I can feel the faint tug of interest in his otherwise still face, but his eyes remain fixed on the vial. I continue.
"Frogs, particularly poison dart frogs, have natural adaptations for handling toxins and strange metabolites, compounds similar in action to what we need for Compound A. They can store and sequester alkaloids that target nerve and muscle cells. But frogs alone can't provide the necessary stability or production volume we need. I needed the poison dart frogs as a base because normal local frogs weren't cutting it."

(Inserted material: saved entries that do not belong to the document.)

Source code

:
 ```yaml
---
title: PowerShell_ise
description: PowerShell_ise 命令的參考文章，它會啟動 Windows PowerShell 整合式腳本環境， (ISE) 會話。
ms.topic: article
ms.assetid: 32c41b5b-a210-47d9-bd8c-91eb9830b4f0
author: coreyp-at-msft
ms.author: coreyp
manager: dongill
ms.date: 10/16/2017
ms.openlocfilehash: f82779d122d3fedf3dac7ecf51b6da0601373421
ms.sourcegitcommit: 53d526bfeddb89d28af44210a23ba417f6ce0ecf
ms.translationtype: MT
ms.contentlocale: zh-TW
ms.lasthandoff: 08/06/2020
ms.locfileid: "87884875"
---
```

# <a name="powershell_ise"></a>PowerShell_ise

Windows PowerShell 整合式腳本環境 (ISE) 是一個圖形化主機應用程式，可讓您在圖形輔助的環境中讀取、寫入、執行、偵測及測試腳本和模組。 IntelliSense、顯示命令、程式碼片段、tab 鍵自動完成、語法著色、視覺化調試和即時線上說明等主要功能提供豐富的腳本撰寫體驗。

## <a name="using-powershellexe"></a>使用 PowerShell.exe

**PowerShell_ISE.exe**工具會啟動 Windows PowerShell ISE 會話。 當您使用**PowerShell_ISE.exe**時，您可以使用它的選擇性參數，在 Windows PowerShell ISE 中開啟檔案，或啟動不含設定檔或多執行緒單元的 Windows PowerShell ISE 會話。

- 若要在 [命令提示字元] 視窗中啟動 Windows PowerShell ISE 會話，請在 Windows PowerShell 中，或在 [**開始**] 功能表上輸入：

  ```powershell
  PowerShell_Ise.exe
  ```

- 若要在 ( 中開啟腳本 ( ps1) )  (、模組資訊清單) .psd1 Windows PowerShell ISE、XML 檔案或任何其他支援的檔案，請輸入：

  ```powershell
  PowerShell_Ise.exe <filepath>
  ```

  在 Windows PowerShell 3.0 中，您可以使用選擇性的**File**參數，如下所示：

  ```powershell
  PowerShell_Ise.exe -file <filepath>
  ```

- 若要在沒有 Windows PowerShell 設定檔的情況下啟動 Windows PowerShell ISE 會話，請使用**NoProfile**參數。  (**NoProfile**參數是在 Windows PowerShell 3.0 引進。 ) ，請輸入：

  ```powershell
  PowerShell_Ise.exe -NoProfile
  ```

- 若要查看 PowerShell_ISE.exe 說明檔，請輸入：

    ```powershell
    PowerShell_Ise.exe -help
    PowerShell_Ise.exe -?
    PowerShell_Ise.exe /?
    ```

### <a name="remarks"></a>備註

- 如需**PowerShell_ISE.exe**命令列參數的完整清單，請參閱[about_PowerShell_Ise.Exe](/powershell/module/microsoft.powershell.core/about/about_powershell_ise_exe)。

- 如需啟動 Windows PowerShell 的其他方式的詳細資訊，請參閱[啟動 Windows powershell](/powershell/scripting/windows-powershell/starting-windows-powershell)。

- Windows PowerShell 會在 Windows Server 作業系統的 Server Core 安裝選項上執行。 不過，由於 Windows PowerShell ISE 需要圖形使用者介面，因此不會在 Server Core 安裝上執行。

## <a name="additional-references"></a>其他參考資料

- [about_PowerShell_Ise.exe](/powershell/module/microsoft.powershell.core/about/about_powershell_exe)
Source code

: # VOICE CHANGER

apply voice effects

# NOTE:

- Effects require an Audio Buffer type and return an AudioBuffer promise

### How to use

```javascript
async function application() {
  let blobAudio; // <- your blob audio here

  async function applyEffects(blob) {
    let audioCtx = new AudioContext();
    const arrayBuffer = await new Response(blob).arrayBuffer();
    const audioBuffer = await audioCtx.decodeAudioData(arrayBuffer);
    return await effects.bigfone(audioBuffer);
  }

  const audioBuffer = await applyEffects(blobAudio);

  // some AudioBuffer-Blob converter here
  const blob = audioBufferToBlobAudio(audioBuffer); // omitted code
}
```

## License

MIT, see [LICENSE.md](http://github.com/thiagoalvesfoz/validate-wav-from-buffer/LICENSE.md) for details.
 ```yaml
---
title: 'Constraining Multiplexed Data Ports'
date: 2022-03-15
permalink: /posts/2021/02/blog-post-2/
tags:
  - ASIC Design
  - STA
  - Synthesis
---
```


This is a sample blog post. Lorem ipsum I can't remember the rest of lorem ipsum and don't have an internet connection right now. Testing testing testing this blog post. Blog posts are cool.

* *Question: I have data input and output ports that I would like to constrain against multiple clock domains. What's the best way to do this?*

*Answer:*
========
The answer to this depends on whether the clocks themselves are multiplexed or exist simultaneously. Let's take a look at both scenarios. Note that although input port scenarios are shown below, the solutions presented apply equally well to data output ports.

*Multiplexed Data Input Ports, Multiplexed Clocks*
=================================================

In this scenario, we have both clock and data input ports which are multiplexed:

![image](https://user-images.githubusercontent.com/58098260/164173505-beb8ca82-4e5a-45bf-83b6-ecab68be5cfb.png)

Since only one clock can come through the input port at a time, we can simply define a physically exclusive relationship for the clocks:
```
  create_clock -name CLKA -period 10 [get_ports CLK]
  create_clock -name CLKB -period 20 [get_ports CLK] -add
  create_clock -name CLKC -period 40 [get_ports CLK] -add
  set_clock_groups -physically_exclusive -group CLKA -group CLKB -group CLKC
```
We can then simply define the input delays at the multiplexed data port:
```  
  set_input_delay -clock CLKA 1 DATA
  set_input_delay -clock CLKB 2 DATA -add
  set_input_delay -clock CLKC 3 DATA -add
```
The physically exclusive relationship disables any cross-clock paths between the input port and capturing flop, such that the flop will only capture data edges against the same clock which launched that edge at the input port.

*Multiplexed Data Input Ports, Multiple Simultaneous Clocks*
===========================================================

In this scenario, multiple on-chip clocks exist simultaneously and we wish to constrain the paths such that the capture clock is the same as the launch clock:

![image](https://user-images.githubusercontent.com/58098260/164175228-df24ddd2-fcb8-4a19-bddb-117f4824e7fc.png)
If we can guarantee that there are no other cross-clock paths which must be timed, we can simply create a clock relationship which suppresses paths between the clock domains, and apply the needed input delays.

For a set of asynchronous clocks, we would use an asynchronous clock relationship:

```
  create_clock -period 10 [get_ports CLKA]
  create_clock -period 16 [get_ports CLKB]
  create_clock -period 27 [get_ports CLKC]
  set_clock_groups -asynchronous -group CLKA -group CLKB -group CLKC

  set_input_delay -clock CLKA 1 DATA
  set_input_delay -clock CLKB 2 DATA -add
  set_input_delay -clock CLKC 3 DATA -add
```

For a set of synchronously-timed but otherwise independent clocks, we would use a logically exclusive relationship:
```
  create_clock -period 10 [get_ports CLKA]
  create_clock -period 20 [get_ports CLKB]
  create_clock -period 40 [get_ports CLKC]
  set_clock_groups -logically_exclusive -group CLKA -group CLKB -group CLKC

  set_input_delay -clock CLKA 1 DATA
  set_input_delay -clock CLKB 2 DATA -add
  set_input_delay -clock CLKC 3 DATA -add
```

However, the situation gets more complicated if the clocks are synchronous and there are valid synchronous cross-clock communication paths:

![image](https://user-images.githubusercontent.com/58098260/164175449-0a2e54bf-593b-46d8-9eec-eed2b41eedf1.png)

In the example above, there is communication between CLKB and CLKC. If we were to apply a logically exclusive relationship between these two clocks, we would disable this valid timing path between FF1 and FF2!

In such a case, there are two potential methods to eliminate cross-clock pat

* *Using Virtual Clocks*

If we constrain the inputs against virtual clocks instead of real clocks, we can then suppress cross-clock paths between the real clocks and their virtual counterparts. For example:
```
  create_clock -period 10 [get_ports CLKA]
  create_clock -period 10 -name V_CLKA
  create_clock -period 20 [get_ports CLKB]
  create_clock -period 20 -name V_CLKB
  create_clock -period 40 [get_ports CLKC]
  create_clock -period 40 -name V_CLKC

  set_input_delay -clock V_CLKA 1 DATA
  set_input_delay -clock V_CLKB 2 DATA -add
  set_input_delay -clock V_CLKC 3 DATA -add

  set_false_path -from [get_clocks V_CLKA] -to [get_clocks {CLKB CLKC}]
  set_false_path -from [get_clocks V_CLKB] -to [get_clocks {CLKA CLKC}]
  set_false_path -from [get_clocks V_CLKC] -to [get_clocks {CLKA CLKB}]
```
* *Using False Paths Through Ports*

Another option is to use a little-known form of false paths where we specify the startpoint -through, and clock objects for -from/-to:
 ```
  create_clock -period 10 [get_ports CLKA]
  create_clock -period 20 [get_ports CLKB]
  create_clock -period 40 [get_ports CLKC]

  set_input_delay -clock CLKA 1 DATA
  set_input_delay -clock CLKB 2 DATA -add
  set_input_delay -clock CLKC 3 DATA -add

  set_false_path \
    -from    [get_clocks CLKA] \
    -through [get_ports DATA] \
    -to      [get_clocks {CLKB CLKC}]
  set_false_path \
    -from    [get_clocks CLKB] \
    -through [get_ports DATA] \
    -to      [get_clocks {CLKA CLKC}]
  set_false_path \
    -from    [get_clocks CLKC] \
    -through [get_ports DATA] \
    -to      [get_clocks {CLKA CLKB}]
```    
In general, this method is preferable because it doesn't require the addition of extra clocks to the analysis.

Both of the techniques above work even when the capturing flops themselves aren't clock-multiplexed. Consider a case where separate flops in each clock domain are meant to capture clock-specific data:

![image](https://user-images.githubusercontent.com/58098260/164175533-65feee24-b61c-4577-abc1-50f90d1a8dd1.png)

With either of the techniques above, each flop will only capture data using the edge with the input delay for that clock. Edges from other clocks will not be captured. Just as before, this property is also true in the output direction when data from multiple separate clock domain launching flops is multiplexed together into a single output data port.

He listens without interrupting, his gaze still focused on the vial. I feel a strange sense of relief; at least he's letting me explain. "So I hybridized them with honeybees," I go on. "Honeybees have venom systems that allow them to process and store certain substances. By integrating the honey stomach from bees, the hybrids can safely store Compound A within their systems. There are chemical compounds in a bee's body that help stabilize, and the honey stomach acts as a sort of bioreactor, refining Compound A to make it safer and reproducible without access to whoever is making the pills for Rogue Wave."
I lean back slightly, watching his face for any reaction, any sign that he finds this useful or satisfactory. His eyes shift briefly from the vial to me, and he gestures for me to continue.